And just to get this out of the way, I'm a total cheapskate when it comes to buying running gear. I went through a phase where I wanted to buy flashy, name-brand, runner-specific technical clothing. But I'm over that. So, you'll also find some cheap solutions to your running needs.
Now, onto the rules. I ain't suggesting shit! Abide or freeze.
Rule No. 1: Cover your ass. The nether regions are sensitive. You definitely don't want frostbite or windburn on, in or near your wang or yin-yang. This is the first area to receive an extra layer. During the summer, I run ... free spirited. Now, I wear shorts over tights over undies. When it gets colder, I'll add pants.
Rule No. 2: Handle the cold. Hands hold onto heat, but they don't need much insulation. Just a little protection from the wind. A pair of canvas gloves will do. I wear these Stanley work gloves I bought at the grocery store for $3. Gardening gloves also do the job.
Rule No. 3: Put a lid on it. Your head regulates your body temperature as much as your hands. Get yourself a stocking hat that you can roll up without too much bulk. That way you can adjust your covering depending on how warm you feel. Roll it down to cover your ears and neck or let it ride high when you're toasty.
Rule No. 4: Layers. I like to be a little cool when I run, so I don't wear too much. However, my daddy done told me to add a layer for each five degrees below 40 (that's Fahrenheit, people).

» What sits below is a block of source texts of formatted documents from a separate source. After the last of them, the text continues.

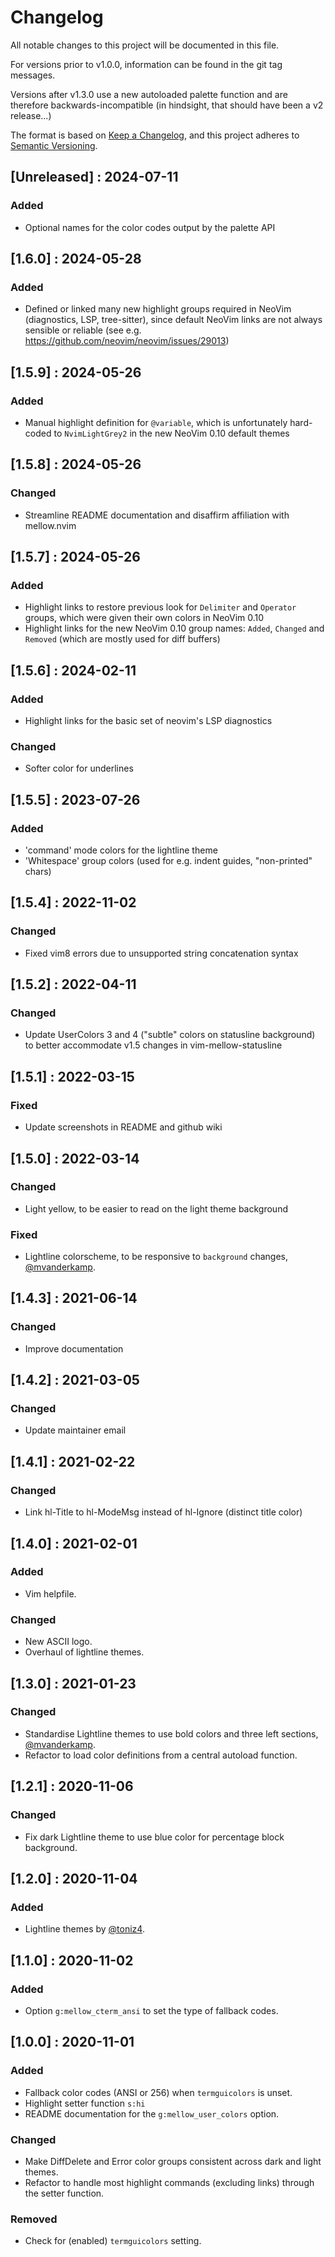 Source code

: # Changelog

All notable changes to this project will be documented in this file.

For versions prior to v1.0.0, information can be found in the git tag messages.

Versions after v1.3.0 use a new autoloaded palette function and are therefore
backwards-incompatible (in hindsight, that should have been a v2 release...)

The format is based on [Keep a Changelog](https://keepachangelog.com/en/1.0.0/),
and this project adheres to [Semantic Versioning](https://semver.org/spec/v2.0.0.html).

## [Unreleased] : 2024-07-11

### Added
- Optional names for the color codes output by the palette API

## [1.6.0] : 2024-05-28

### Added
- Defined or linked many new highlight groups required in NeoVim (diagnostics,
  LSP, tree-sitter), since default NeoVim links are not always sensible or
  reliable (see e.g. <https://github.com/neovim/neovim/issues/29013>)

## [1.5.9] : 2024-05-26

### Added
- Manual highlight definition for `@variable`, which is unfortunately
  hard-coded to `NvimLightGrey2` in the new NeoVim 0.10 default themes

## [1.5.8] : 2024-05-26

### Changed
- Streamline README documentation and disaffirm affiliation with mellow.nvim

## [1.5.7] : 2024-05-26

### Added
- Highlight links to restore previous look for `Delimiter` and `Operator`
  groups, which were given their own colors in NeoVim 0.10
- Highlight links for the new NeoVim 0.10 group names: `Added`, `Changed` and
  `Removed` (which are mostly used for diff buffers)

## [1.5.6] : 2024-02-11

### Added
- Highlight links for the basic set of neovim's LSP diagnostics

### Changed
- Softer color for underlines

## [1.5.5] : 2023-07-26

### Added
- 'command' mode colors for the lightline theme
- 'Whitespace' group colors (used for e.g. indent guides, "non-printed" chars)

## [1.5.4] : 2022-11-02

### Changed
- Fixed vim8 errors due to unsupported string concatenation syntax

## [1.5.2] : 2022-04-11

### Changed
- Update UserColors 3 and 4 ("subtle" colors on statusline background)
  to better accommodate v1.5 changes in vim-mellow-statusline

## [1.5.1] : 2022-03-15

### Fixed
- Update screenshots in README and github wiki

## [1.5.0] : 2022-03-14

### Changed
- Light yellow, to be easier to read on the light theme background

### Fixed
- Lightline colorscheme, to be responsive to `background` changes,
  [@mvanderkamp](https://github.com/mvanderkamp).

## [1.4.3] : 2021-06-14

### Changed
- Improve documentation

## [1.4.2] : 2021-03-05

### Changed
- Update maintainer email

## [1.4.1] : 2021-02-22

### Changed
- Link hl-Title to hl-ModeMsg instead of hl-Ignore (distinct title color)

## [1.4.0] : 2021-02-01

### Added
- Vim helpfile.

### Changed
- New ASCII logo.
- Overhaul of lightline themes.

## [1.3.0] : 2021-01-23

### Changed
- Standardise Lightline themes to use bold colors and three left sections,
  [@mvanderkamp](https://github.com/mvanderkamp).
- Refactor to load color definitions from a central autoload function.

## [1.2.1] : 2020-11-06

### Changed
- Fix dark Lightline theme to use blue color for percentage block background.


## [1.2.0] : 2020-11-04

### Added
- Lightline themes by [@toniz4](https://github.com/toniz4).

## [1.1.0] : 2020-11-02

### Added
- Option `g:mellow_cterm_ansi` to set the type of fallback codes.


## [1.0.0] : 2020-11-01

### Added
- Fallback color codes (ANSI or 256) when `termguicolors` is unset.
- Highlight setter function `s:hi`
- README documentation for the `g:mellow_user_colors` option.

### Changed
- Make DiffDelete and Error color groups consistent across dark and light
  themes.
- Refactor to handle most highlight commands (excluding links) through the
  setter function.

### Removed
- Check for (enabled) `termguicolors` setting.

Layer from the center out. Your base layer should cover your skin and wick away sweat. Moist skin plus wind chill equals icicles on your nipples. I wear two technical shirts before adding something that will absorb sweat. I have recently become a vest convert -- perfect for keeping the core warm and great for layering. Don't worry too much about your legs, they'll warm up.
Rule No. 5: Stay dry and light, layers part 2. Choose dry over insulation. Trust that running will keep you warm. Insulation is counter-productive to the runner. It adds bulk. It soaks up sweat, therefore adding weight. The sweat remains close to the body and will start to freeze in the wind. Wicking material and windbreakers will serve you far better than insulation.
Rule No. 6: Sight and sightability. Or see and be seen. Snow reflects light like whoa. Find some sunglasses. However, you'll need some defogging solution. I also hear that shaving cream works. And if you run on the roads, don't blend in. Be dark during the day and bright at night. Contrast is your friend. My other vest lights me up pretty good, but I'm also considering lights -- either flashing red lights or a headlamp. And if your clothes doesn't reflect or light up, at least wear white.
Rule No. 7: Warm the cockles. You're bound to feel a little chilly after a long winter run. Make sure you have something waiting at home to warm you up. And nothing warms your insides better than hard liquor. Winter is Scotch season for the Viper. However, cognac, brandy, Irish whisky and bourbon also have known warming qualities.
Viper's Must-Have Winter Running Gear:
- Long sleeve technical shirts, plural, as in, more than one.
- Tights -- No spandex for Viper. I wear what are basically athletic (i.e. wicking) long-johns made by Champion, $12 at Target.
- Gloves, my hands are more important than my head.
- Laphroaig, the good people from the Isle of Islay know a thing or two about keeping warm.
- Beard, it's cheap insulation and specifically designed for the face.